▸ **THE TASK**
Tally the lines in the following entries that include the word "fields"; state only the total.
=== LISTED ENTRIES ===
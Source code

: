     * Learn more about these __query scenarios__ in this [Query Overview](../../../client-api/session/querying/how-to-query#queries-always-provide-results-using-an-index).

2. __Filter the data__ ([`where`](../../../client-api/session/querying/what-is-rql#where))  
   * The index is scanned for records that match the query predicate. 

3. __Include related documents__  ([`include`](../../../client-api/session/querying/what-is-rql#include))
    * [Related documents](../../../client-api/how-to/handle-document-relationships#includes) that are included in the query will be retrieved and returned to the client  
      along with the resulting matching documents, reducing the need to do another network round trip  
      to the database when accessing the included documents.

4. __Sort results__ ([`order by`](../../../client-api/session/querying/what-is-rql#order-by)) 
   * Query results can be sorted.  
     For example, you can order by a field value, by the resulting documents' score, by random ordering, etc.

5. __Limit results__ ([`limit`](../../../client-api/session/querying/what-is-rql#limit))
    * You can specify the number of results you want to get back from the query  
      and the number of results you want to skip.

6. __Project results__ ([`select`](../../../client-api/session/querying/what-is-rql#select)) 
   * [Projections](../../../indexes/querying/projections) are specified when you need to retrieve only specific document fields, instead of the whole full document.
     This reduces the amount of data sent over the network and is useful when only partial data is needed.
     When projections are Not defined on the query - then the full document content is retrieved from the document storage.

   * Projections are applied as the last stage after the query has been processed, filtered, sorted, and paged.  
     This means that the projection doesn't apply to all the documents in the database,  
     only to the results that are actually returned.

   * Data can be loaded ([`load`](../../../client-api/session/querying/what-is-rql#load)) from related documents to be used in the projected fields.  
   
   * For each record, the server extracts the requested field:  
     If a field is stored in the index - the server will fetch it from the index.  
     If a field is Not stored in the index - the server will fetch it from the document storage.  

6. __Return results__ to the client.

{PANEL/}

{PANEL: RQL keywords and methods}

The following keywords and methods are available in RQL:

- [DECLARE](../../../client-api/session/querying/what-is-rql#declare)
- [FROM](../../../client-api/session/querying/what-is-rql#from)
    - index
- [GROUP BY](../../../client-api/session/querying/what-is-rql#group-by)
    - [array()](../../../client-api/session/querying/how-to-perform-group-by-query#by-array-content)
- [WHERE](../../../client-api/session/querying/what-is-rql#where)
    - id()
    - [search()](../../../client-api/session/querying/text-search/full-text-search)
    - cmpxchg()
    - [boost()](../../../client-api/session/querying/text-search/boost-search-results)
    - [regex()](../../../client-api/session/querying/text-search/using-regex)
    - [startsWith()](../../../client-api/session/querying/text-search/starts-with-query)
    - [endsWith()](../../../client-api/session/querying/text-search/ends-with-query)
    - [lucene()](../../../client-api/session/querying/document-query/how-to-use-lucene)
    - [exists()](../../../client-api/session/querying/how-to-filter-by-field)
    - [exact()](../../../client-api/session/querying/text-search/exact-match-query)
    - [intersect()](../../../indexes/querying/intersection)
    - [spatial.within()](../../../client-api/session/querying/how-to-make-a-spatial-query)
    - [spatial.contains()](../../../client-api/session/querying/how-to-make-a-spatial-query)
===
▸ **RESULT OF THE TASK**
2